* What the task asks
Without the images, write out the whole listing exactly.
──────── Stored data ────────
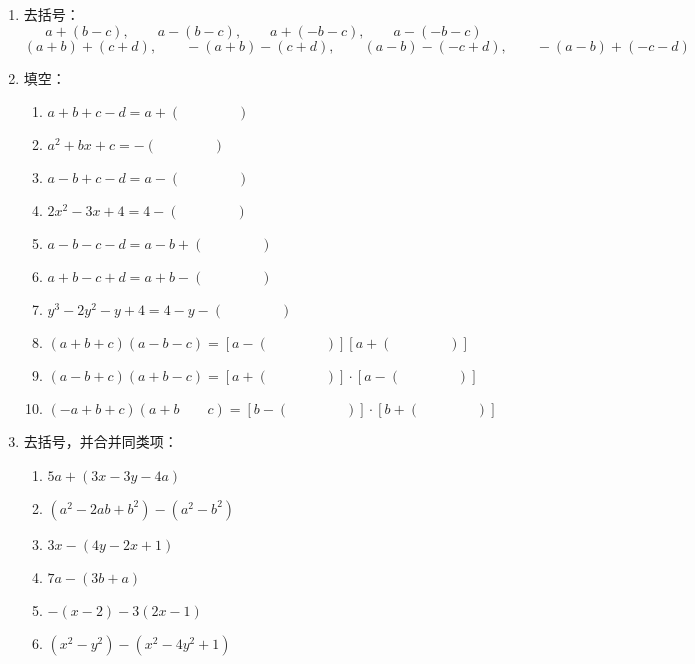 \begin{enumerate}
\item  去括号：
\[a+(b-c),\qquad a-(b-c),\qquad a+(-b-c),\qquad a-(-b-c) \]
\[(a+b)+(c+d),\qquad -(a+b)-(c+d),\qquad (a-b)-(-c+d),\qquad -(a-b)+(-c-d) \]

\item 填空：
\begin{enumerate}
    \item $a+b+c-d=a+(\qquad\qquad)$
    \item $a^2+bx+c=-(\qquad\qquad)$
    \item $a-b+c-d=a-(\qquad\qquad)$
    \item $2x^2-3x+4=4-(\qquad\qquad)$

    \item  $a-b-c-d=a-b+(\qquad\qquad)$
    \item $a+b-c+d=a+b-(\qquad\qquad)$
    \item $y^{3}-2 y^{2}-y+4=4-y-(\qquad\qquad)$
    \item $(a+b+c)(a-b-c)=[a-(\qquad\qquad)][a+(\qquad\qquad)]$
    \item $(a-b+c)(a+b-c)=[a+(\qquad\qquad )]\cdot [a-(\qquad\qquad)]$
    \item $(-a+b+c)(a+b \qquad c)=[b-(\qquad\qquad)] \cdot[b+(\qquad\qquad)]$
 
\end{enumerate}

\item 去括号，并合并同类项：
   \begin{multicols}{2}
\begin{enumerate}
    \item  $5 a+(3 x-3 y-4 a)$
    \item   $\left(a^{2}-2 a b+b^{2}\right)-\left(a^{2}-b^{2}\right)$
    \item  $3 x-(4 y-2 x+1) $
    \item   $7 a-(3 b+a)$
    \item  $-(x-2)-3(2 x-1)$
    \item  $\left(x^{2}-y^{2}\right)-\left(x^{2}-4 y^{2}+1\right)$
     
\end{enumerate}
    \end{multicols}


\end{enumerate}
────────
* Exercise solution
 \begin{enumerate}
\item  去括号：
\[a+(b-c),\qquad a-(b-c),\qquad a+(-b-c),\qquad a-(-b-c) \]
\[(a+b)+(c+d),\qquad -(a+b)-(c+d),\qquad (a-b)-(-c+d),\qquad -(a-b)+(-c-d) \]

\item 填空：
\begin{enumerate}
    \item $a+b+c-d=a+(\qquad\qquad)$
    \item $a^2+bx+c=-(\qquad\qquad)$
    \item $a-b+c-d=a-(\qquad\qquad)$
    \item $2x^2-3x+4=4-(\qquad\qquad)$

    \item  $a-b-c-d=a-b+(\qquad\qquad)$
    \item $a+b-c+d=a+b-(\qquad\qquad)$
    \item $y^{3}-2 y^{2}-y+4=4-y-(\qquad\qquad)$
    \item $(a+b+c)(a-b-c)=[a-(\qquad\qquad)][a+(\qquad\qquad)]$
    \item $(a-b+c)(a+b-c)=[a+(\qquad\qquad )]\cdot [a-(\qquad\qquad)]$
    \item $(-a+b+c)(a+b \qquad c)=[b-(\qquad\qquad)] \cdot[b+(\qquad\qquad)]$
 
\end{enumerate}

\item 去括号，并合并同类项：
   \begin{multicols}{2}
\begin{enumerate}
    \item  $5 a+(3 x-3 y-4 a)$
    \item   $\left(a^{2}-2 a b+b^{2}\right)-\left(a^{2}-b^{2}\right)$
    \item  $3 x-(4 y-2 x+1) $
    \item   $7 a-(3 b+a)$
    \item  $-(x-2)-3(2 x-1)$
    \item  $\left(x^{2}-y^{2}\right)-\left(x^{2}-4 y^{2}+1\right)$
     
\end{enumerate}
    \end{multicols}


\end{enumerate}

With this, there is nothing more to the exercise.